#### RECORD SET ####

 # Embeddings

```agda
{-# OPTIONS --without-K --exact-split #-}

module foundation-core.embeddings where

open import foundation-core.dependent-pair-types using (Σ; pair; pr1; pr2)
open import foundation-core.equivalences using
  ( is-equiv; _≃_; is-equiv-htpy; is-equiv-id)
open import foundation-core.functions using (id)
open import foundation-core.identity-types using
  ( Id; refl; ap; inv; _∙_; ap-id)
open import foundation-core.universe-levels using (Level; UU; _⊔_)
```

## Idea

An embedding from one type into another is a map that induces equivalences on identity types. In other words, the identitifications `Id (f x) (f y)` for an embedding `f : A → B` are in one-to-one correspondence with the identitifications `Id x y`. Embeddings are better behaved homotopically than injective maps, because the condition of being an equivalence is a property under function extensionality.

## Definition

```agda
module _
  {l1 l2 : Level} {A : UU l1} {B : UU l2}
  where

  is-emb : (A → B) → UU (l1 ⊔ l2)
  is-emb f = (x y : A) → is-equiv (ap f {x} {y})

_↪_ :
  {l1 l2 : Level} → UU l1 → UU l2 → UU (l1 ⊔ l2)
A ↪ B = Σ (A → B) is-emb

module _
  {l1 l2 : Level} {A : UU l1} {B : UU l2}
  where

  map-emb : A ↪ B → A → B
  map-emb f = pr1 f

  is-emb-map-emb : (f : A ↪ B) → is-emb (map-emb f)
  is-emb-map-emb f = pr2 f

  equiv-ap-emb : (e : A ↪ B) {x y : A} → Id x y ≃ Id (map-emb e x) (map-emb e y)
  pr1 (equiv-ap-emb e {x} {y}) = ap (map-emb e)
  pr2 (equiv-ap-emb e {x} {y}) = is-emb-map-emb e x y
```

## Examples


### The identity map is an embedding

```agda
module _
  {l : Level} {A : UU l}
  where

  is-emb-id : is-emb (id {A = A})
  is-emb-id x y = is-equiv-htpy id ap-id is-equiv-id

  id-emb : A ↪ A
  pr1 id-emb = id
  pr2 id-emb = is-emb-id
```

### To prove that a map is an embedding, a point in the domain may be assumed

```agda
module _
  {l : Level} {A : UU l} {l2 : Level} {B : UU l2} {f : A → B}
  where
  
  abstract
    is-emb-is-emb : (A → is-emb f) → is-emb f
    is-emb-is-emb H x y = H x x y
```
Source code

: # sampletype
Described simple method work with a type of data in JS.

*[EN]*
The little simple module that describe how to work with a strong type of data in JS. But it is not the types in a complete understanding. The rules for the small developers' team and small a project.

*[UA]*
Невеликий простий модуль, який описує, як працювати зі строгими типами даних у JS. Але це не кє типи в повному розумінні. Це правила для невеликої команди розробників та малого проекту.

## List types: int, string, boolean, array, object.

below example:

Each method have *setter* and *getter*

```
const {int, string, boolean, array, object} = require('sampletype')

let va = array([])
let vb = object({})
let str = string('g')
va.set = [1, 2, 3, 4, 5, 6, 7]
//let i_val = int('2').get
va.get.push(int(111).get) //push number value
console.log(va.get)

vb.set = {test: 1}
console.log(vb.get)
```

####

* TASK PROMPT
Every line of the material that holds the word "htpy" must be found and copied.

* PROBLEM SOLUTION
  ( is-equiv; _≃_; is-equiv-htpy; is-equiv-id)
  is-emb-id x y = is-equiv-htpy id ap-id is-equiv-id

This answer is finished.